On Sun, 2015-04-26 at 18:52 +0200, Serge Leblanc wrote:
> Can anyone show me how one proves eq-mult? Thank you!
> 
> 
> module Hermes where
>   open import Data.Nat
> 
> _⊹_ : ℕ → ℕ → ℕ
> n ⊹ m = fold m suc n
> 
> _⋆_ : ℕ → ℕ → ℕ
> n ⋆ m = fold zero (λ x → x ⊹ m) n 
> 
> data _≡_ {A : Set} : A → A → Set where
>   refl : (a : A) → a ≡ a
> 
> eq-suc : {n m : ℕ} → n ≡ m → suc n ≡ suc m
> eq-suc (refl x) = refl (suc x)
> 
> eq-plus : (n m : ℕ) → (n + m) ≡ (n ⊹ m)
> eq-plus zero m = refl m
> eq-plus (suc n) m = eq-suc (eq-plus n m)
> 
> eq-mult : (n m : ℕ) → (n * m) ≡ (n ⋆ m)
> eq-mult zero m = refl zero
> eq-mult (suc n) m = {!!}
> [..]
> 

See the attachment.
It
1) imports _≡_ and refl           from Standard library,
2) applies  +-comm  and  PE.cong  from Standard library,
3) applies the  begin_ ... _∎  function from Standard library to compose
                               equalities by transitivity.

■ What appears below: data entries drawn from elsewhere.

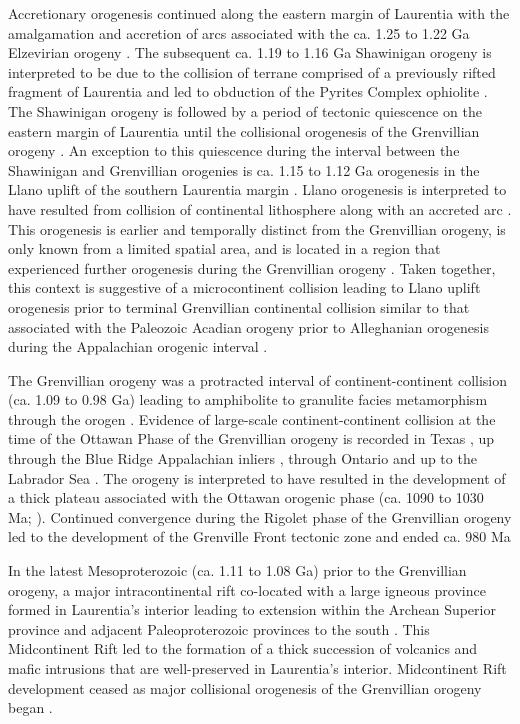 \documentclass[11pt,letterpaper]{article}
\begin{document}
Accretionary orogenesis continued along the eastern margin of Laurentia with the amalgamation and accretion of arcs associated with the ca. 1.25 to 1.22 Ga Elzevirian orogeny \citep{McLelland2013a}. The subsequent ca. 1.19 to 1.16 Ga Shawinigan orogeny is interpreted to be due to the collision of terrane comprised of a previously rifted fragment of Laurentia and led to obduction of the Pyrites Complex ophiolite \citep{McLelland2010a, Chiarenzelli2011a}. The Shawinigan orogeny is followed by a period of tectonic quiescence on the eastern margin of Laurentia until the collisional orogenesis of the Grenvillian orogeny \citep{McLelland2010a}. An exception to this quiescence during the interval between the Shawinigan and Grenvillian orogenies is ca. 1.15 to 1.12 Ga orogenesis in the Llano uplift of the southern Laurentia margin \citep{Mosher1998a}. Llano orogenesis is interpreted to have resulted from collision of continental lithosphere along with an accreted arc \citep{Mosher1998a}. This orogenesis is earlier and temporally distinct from the Grenvillian orogeny, is only known from a limited spatial area, and is located in a region that experienced further orogenesis during the Grenvillian orogeny \citep{Grimes2004a}. Taken together, this context is suggestive of a microcontinent collision leading to Llano uplift orogenesis prior to terminal Grenvillian continental collision similar to that associated with the Paleozoic Acadian orogeny prior to Alleghanian orogenesis during the Appalachian orogenic interval \citep{fig:tectonic_history}. 

The Grenvillian orogeny was a protracted interval of continent-continent collision (ca. 1.09 to 0.98 Ga) leading to amphibolite to granulite facies metamorphism through the orogen \citep{McLelland2010a}. Evidence of large-scale continent-continent collision at the time of the Ottawan Phase of the Grenvillian orogeny is recorded in Texas \citep{Grimes2004a}, up through the Blue Ridge Appalachian inliers \citep{Johnson2020a}, through Ontario and up to the Labrador Sea \citep{Rivers2008a}. The orogeny is interpreted to have resulted in the development of a thick plateau associated with the Ottawan orogenic phase (ca. 1090 to 1030 Ma; \citealp{Rivers2008a}). Continued convergence during the Rigolet phase of the Grenvillian orogeny led to the development of the Grenville Front tectonic zone and ended ca. 980 Ma \citep{Hynes2010a}

In the latest Mesoproterozoic (ca. 1.11 to 1.08 Ga) prior to the Grenvillian orogeny, a major intracontinental rift co-located with a large igneous province formed in Laurentia's interior leading to extension within the Archean Superior province and adjacent Paleoproterozoic provinces to the south \citep{Cannon1992b}. This Midcontinent Rift led to the formation of a thick succession of volcanics and mafic intrusions that are well-preserved in Laurentia's interior. Midcontinent Rift development ceased as major collisional orogenesis of the Grenvillian orogeny began \citep{Swanson-Hysell2019a}. 
\end{document}
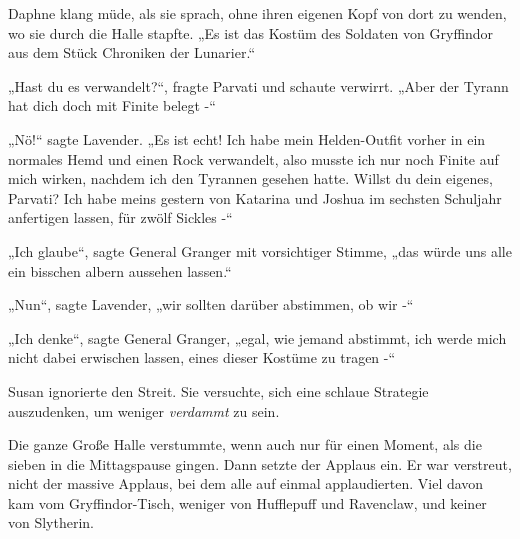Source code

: {Daphne klang müde, als sie sprach, ohne ihren eigenen Kopf von dort zu wenden, wo sie durch die Halle stapfte. „Es ist das Kostüm des Soldaten von Gryffindor aus dem Stück Chroniken der Lunarier.“

„Hast du es verwandelt?“, fragte Parvati und schaute verwirrt. „Aber der Tyrann hat dich doch mit Finite belegt -“

„Nö!“ sagte Lavender. „Es ist echt! Ich habe mein Helden-Outfit vorher in ein normales Hemd und einen Rock verwandelt, also musste ich nur noch Finite auf mich wirken, nachdem ich den Tyrannen gesehen hatte. Willst du dein eigenes, Parvati? Ich habe meins gestern von Katarina und Joshua im sechsten Schuljahr anfertigen lassen, für zwölf Sickles -“

„Ich glaube“, sagte General Granger mit vorsichtiger Stimme, „das würde uns alle ein bisschen albern aussehen lassen.“

„Nun“, sagte Lavender, „wir sollten darüber abstimmen, ob wir -“

„Ich denke“, sagte General Granger, „egal, wie jemand abstimmt, ich werde mich nicht dabei erwischen lassen, eines dieser Kostüme zu tragen -“

Susan ignorierte den Streit. Sie versuchte, sich eine schlaue Strategie auszudenken, um weniger \emph{verdammt} zu sein.

Die ganze Große Halle verstummte, wenn auch nur für einen Moment, als die sieben in die Mittagspause gingen. Dann setzte der Applaus ein. Er war verstreut, nicht der massive Applaus, bei dem alle auf einmal applaudierten. Viel davon kam vom Gryffindor-Tisch, weniger von Hufflepuff und Ravenclaw, und keiner von Slytherin.

}

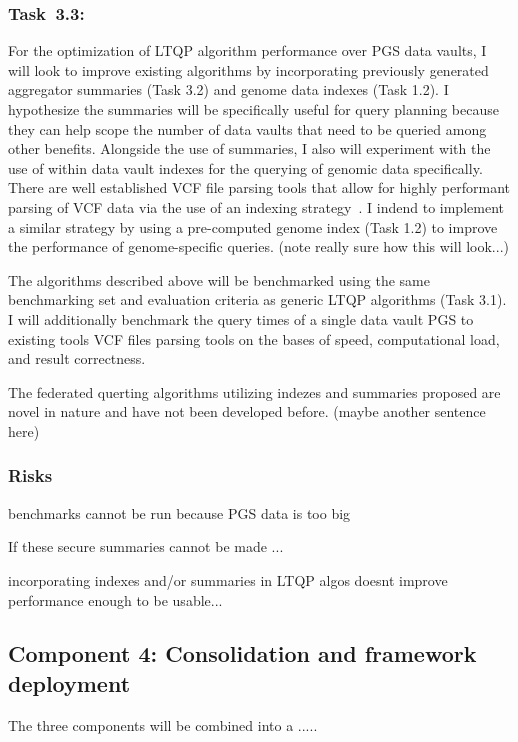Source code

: \documentclass[a4paper,11pt]{article}
\begin{document}
\begin{refsection}
\subsubsection{Task~3.3: \WPcc}

For the optimization of LTQP algorithm performance over PGS data vaults, I will look to improve existing algorithms by incorporating previously generated aggregator summaries (Task 3.2) and genome data indexes (Task 1.2).
I hypothesize the summaries will be specifically useful for query planning because they can help scope the number of data vaults that need to be queried among other benefits. 
Alongside the use of summaries, I also will experiment with the use of within data vault indexes for the querying of genomic data specifically. 
There are well established VCF file parsing tools that allow for highly performant parsing of VCF data via the use of an indexing strategy~\cite{yang_seqminer2_2020}. 
I indend to implement a similar strategy by using a pre-computed genome index (Task 1.2) to improve the performance of genome-specific queries. 
(note really sure how this will look...)

The algorithms described above will be benchmarked using the same benchmarking set and evaluation criteria as generic LTQP algorithms (Task 3.1). 
I will additionally benchmark the query times of a single data vault PGS to existing tools VCF files parsing tools on the bases of speed, computational load, and result correctness.

The federated querting algorithms utilizing indezes and summaries proposed are novel in nature and have not been developed before. 
(maybe another sentence here)


\subsubsection{Risks}

benchmarks cannot be run because PGS data is too big

If these secure summaries cannot be made ...

incorporating indexes and/or summaries in LTQP algos doesnt improve performance enough to be usable...


\newcommand\WPd{Consolidation and framework deployment}
\subsection{Component 4: \WPd}

The three components will be combined into a .....



\end{refsection}
\end{document}
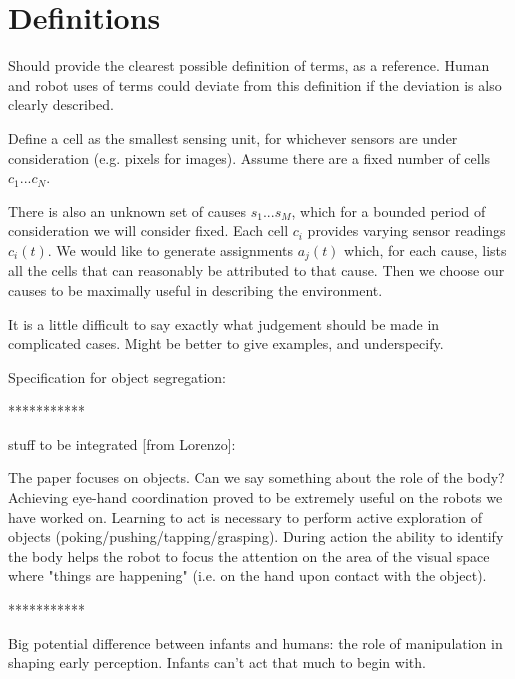 \cite{kirkham02visual}
\cite{johnson03building}

\section{Definitions}

Should provide the clearest possible definition of terms,
as a reference.  Human and robot uses of terms could deviate
from this definition if the deviation is also clearly described.

Define a cell as the smallest sensing unit, for whichever sensors are
under consideration (e.g. pixels for images).  Assume there are a
fixed number of cells $c_1...c_{N}$.

There is also an unknown set of causes $s_1...s_{M}$, which for a
bounded period of consideration we will consider fixed.  Each cell
$c_i$ provides varying sensor readings $c_i(t)$.  We would like to
generate assignments $a_j(t)$ which, for each cause, lists all the
cells that can reasonably be attributed to that cause.  Then we choose
our causes to be maximally useful in describing the environment.

It is a little difficult to say exactly what judgement should be
made in complicated cases.  Might be better to give examples,
and underspecify.

Specification for object segregation:

***********

stuff to be integrated [from Lorenzo]:


The paper focuses on objects. Can we say something about the role of the
body? Achieving eye-hand coordination proved to be extremely useful on the
robots we have worked on. Learning to act is necessary to perform active
exploration of objects (poking/pushing/tapping/grasping). During action the
ability to identify the body helps the robot to focus the attention on the
area of the visual space where "things are happening" (i.e. on the hand upon
contact with the object).


***********

Big potential difference between infants and humans: the role
of manipulation in shaping early perception.  Infants can't
act that much to begin with.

Alternatively, you needed to prove the congruence of _⊹ _ by the first
argument.

Regards,

------
Sergei

-------------- next part --------------
open import Data.Nat
open import Data.Nat.Properties.Simple                  using (+-comm)
open import Relation.Binary.PropositionalEquality as PE using (_≡_; refl)
open PE.≡-Reasoning renaming (_≡⟨_⟩_ to _≡[_]_)

_⊹_ : ℕ → ℕ → ℕ
n ⊹ m = fold m suc n

_⋆_ : ℕ → ℕ → ℕ
n ⋆ m = fold zero (λ x → x ⊹ m) n 

eq-plus : (n m : ℕ) → (n + m) ≡ (n ⊹ m)
eq-plus zero    m = refl  
eq-plus (suc n) m = PE.cong suc (eq-plus n m)

eq-mult : (n m : ℕ) → (n * m) ≡ (n ⋆ m)
eq-mult zero    m =  refl 
eq-mult (suc n) m =  
                begin  
                  suc n * m     ≡[ refl ]
                  m + (n * m)   ≡[ +-comm m (n * m) ]
                  (n * m) + m   ≡[ eq-plus (n * m) m ]
                  (n * m) ⊹ m   ≡[ PE.cong (\x → x ⊹ m) (eq-mult n m) ]
                  (n ⋆ m) ⊹ m  
                ∎